[Stored records]
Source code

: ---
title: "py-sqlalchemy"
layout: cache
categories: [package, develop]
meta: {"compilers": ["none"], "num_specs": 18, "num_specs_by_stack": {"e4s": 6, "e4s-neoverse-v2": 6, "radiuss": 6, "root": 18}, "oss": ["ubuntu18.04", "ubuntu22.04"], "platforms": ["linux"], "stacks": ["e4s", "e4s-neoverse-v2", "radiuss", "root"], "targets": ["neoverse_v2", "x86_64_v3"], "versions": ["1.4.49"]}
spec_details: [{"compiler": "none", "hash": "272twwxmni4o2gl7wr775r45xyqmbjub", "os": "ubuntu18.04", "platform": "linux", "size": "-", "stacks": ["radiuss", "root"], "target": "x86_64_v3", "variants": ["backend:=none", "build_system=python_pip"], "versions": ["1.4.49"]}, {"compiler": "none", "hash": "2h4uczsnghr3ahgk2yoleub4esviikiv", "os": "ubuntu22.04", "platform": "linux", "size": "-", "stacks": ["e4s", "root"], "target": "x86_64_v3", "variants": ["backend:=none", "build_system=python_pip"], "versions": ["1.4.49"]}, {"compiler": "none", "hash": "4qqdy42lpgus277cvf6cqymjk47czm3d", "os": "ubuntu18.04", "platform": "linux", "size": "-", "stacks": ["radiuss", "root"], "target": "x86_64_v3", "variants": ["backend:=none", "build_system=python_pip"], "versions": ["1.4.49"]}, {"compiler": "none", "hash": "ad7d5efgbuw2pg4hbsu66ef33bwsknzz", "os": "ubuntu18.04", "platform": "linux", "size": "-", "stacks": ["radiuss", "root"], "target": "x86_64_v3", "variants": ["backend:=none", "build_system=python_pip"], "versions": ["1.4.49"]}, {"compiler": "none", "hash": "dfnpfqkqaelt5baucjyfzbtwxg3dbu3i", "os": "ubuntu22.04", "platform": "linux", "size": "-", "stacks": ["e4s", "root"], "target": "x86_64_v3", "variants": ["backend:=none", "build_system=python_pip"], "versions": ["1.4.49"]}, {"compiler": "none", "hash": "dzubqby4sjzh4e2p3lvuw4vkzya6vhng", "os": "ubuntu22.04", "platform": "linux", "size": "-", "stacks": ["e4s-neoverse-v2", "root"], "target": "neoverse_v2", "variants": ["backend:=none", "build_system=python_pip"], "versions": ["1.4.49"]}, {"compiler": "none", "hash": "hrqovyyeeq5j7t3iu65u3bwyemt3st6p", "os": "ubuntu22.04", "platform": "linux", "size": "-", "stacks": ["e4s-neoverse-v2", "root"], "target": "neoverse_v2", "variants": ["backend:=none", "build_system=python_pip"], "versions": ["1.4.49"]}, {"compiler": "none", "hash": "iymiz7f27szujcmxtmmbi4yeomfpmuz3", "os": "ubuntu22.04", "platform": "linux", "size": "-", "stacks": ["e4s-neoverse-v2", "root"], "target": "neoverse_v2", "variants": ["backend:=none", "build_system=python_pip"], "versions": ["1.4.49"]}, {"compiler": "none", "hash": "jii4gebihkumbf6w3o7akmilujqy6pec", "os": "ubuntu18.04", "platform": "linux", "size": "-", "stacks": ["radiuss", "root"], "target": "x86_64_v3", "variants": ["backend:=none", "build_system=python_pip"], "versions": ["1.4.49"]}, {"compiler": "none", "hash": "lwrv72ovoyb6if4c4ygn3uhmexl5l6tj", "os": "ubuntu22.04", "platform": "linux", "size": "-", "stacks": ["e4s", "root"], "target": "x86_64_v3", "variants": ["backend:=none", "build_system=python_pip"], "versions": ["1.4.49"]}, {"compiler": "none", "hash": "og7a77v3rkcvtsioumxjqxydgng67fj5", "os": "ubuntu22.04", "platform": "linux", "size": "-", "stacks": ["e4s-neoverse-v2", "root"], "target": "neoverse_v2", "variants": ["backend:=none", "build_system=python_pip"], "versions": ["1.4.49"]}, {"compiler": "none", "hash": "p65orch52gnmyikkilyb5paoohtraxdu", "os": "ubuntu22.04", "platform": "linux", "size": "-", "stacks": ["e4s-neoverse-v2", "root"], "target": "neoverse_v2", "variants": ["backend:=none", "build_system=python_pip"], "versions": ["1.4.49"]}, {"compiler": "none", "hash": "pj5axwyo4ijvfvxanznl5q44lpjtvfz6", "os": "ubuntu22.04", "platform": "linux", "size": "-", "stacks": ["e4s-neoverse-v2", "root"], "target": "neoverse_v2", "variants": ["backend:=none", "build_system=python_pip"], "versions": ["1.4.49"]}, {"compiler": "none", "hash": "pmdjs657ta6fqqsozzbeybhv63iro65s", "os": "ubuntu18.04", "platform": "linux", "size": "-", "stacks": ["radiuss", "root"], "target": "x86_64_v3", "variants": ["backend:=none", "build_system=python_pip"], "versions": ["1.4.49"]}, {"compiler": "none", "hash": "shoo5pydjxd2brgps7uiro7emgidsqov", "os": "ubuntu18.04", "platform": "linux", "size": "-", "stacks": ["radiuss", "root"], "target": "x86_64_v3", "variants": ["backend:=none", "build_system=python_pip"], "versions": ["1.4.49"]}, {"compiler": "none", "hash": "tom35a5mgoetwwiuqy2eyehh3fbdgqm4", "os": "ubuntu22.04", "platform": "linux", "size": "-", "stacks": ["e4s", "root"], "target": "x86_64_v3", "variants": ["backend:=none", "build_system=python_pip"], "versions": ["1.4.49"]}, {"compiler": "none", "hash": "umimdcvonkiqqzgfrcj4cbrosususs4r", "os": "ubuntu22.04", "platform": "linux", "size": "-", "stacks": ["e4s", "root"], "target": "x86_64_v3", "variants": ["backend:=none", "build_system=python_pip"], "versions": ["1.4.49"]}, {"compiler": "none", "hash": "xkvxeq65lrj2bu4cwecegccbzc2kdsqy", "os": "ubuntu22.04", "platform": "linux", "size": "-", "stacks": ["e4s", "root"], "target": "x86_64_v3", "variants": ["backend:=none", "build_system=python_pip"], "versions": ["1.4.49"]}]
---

PROBLEM TO SOLVE: All records are to be retyped precisely.

TASK RESULT:
Source code

: ---
title: "py-sqlalchemy"
layout: cache
categories: [package, develop]
meta: {"compilers": ["none"], "num_specs": 18, "num_specs_by_stack": {"e4s": 6, "e4s-neoverse-v2": 6, "radiuss": 6, "root": 18}, "oss": ["ubuntu18.04", "ubuntu22.04"], "platforms": ["linux"], "stacks": ["e4s", "e4s-neoverse-v2", "radiuss", "root"], "targets": ["neoverse_v2", "x86_64_v3"], "versions": ["1.4.49"]}
spec_details: [{"compiler": "none", "hash": "272twwxmni4o2gl7wr775r45xyqmbjub", "os": "ubuntu18.04", "platform": "linux", "size": "-", "stacks": ["radiuss", "root"], "target": "x86_64_v3", "variants": ["backend:=none", "build_system=python_pip"], "versions": ["1.4.49"]}, {"compiler": "none", "hash": "2h4uczsnghr3ahgk2yoleub4esviikiv", "os": "ubuntu22.04", "platform": "linux", "size": "-", "stacks": ["e4s", "root"], "target": "x86_64_v3", "variants": ["backend:=none", "build_system=python_pip"], "versions": ["1.4.49"]}, {"compiler": "none", "hash": "4qqdy42lpgus277cvf6cqymjk47czm3d", "os": "ubuntu18.04", "platform": "linux", "size": "-", "stacks": ["radiuss", "root"], "target": "x86_64_v3", "variants": ["backend:=none", "build_system=python_pip"], "versions": ["1.4.49"]}, {"compiler": "none", "hash": "ad7d5efgbuw2pg4hbsu66ef33bwsknzz", "os": "ubuntu18.04", "platform": "linux", "size": "-", "stacks": ["radiuss", "root"], "target": "x86_64_v3", "variants": ["backend:=none", "build_system=python_pip"], "versions": ["1.4.49"]}, {"compiler": "none", "hash": "dfnpfqkqaelt5baucjyfzbtwxg3dbu3i", "os": "ubuntu22.04", "platform": "linux", "size": "-", "stacks": ["e4s", "root"], "target": "x86_64_v3", "variants": ["backend:=none", "build_system=python_pip"], "versions": ["1.4.49"]}, {"compiler": "none", "hash": "dzubqby4sjzh4e2p3lvuw4vkzya6vhng", "os": "ubuntu22.04", "platform": "linux", "size": "-", "stacks": ["e4s-neoverse-v2", "root"], "target": "neoverse_v2", "variants": ["backend:=none", "build_system=python_pip"], "versions": ["1.4.49"]}, {"compiler": "none", "hash": "hrqovyyeeq5j7t3iu65u3bwyemt3st6p", "os": "ubuntu22.04", "platform": "linux", "size": "-", "stacks": ["e4s-neoverse-v2", "root"], "target": "neoverse_v2", "variants": ["backend:=none", "build_system=python_pip"], "versions": ["1.4.49"]}, {"compiler": "none", "hash": "iymiz7f27szujcmxtmmbi4yeomfpmuz3", "os": "ubuntu22.04", "platform": "linux", "size": "-", "stacks": ["e4s-neoverse-v2", "root"], "target": "neoverse_v2", "variants": ["backend:=none", "build_system=python_pip"], "versions": ["1.4.49"]}, {"compiler": "none", "hash": "jii4gebihkumbf6w3o7akmilujqy6pec", "os": "ubuntu18.04", "platform": "linux", "size": "-", "stacks": ["radiuss", "root"], "target": "x86_64_v3", "variants": ["backend:=none", "build_system=python_pip"], "versions": ["1.4.49"]}, {"compiler": "none", "hash": "lwrv72ovoyb6if4c4ygn3uhmexl5l6tj", "os": "ubuntu22.04", "platform": "linux", "size": "-", "stacks": ["e4s", "root"], "target": "x86_64_v3", "variants": ["backend:=none", "build_system=python_pip"], "versions": ["1.4.49"]}, {"compiler": "none", "hash": "og7a77v3rkcvtsioumxjqxydgng67fj5", "os": "ubuntu22.04", "platform": "linux", "size": "-", "stacks": ["e4s-neoverse-v2", "root"], "target": "neoverse_v2", "variants": ["backend:=none", "build_system=python_pip"], "versions": ["1.4.49"]}, {"compiler": "none", "hash": "p65orch52gnmyikkilyb5paoohtraxdu", "os": "ubuntu22.04", "platform": "linux", "size": "-", "stacks": ["e4s-neoverse-v2", "root"], "target": "neoverse_v2", "variants": ["backend:=none", "build_system=python_pip"], "versions": ["1.4.49"]}, {"compiler": "none", "hash": "pj5axwyo4ijvfvxanznl5q44lpjtvfz6", "os": "ubuntu22.04", "platform": "linux", "size": "-", "stacks": ["e4s-neoverse-v2", "root"], "target": "neoverse_v2", "variants": ["backend:=none", "build_system=python_pip"], "versions": ["1.4.49"]}, {"compiler": "none", "hash": "pmdjs657ta6fqqsozzbeybhv63iro65s", "os": "ubuntu18.04", "platform": "linux", "size": "-", "stacks": ["radiuss", "root"], "target": "x86_64_v3", "variants": ["backend:=none", "build_system=python_pip"], "versions": ["1.4.49"]}, {"compiler": "none", "hash": "shoo5pydjxd2brgps7uiro7emgidsqov", "os": "ubuntu18.04", "platform": "linux", "size": "-", "stacks": ["radiuss", "root"], "target": "x86_64_v3", "variants": ["backend:=none", "build_system=python_pip"], "versions": ["1.4.49"]}, {"compiler": "none", "hash": "tom35a5mgoetwwiuqy2eyehh3fbdgqm4", "os": "ubuntu22.04", "platform": "linux", "size": "-", "stacks": ["e4s", "root"], "target": "x86_64_v3", "variants": ["backend:=none", "build_system=python_pip"], "versions": ["1.4.49"]}, {"compiler": "none", "hash": "umimdcvonkiqqzgfrcj4cbrosususs4r", "os": "ubuntu22.04", "platform": "linux", "size": "-", "stacks": ["e4s", "root"], "target": "x86_64_v3", "variants": ["backend:=none", "build_system=python_pip"], "versions": ["1.4.49"]}, {"compiler": "none", "hash": "xkvxeq65lrj2bu4cwecegccbzc2kdsqy", "os": "ubuntu22.04", "platform": "linux", "size": "-", "stacks": ["e4s", "root"], "target": "x86_64_v3", "variants": ["backend:=none", "build_system=python_pip"], "versions": ["1.4.49"]}]
---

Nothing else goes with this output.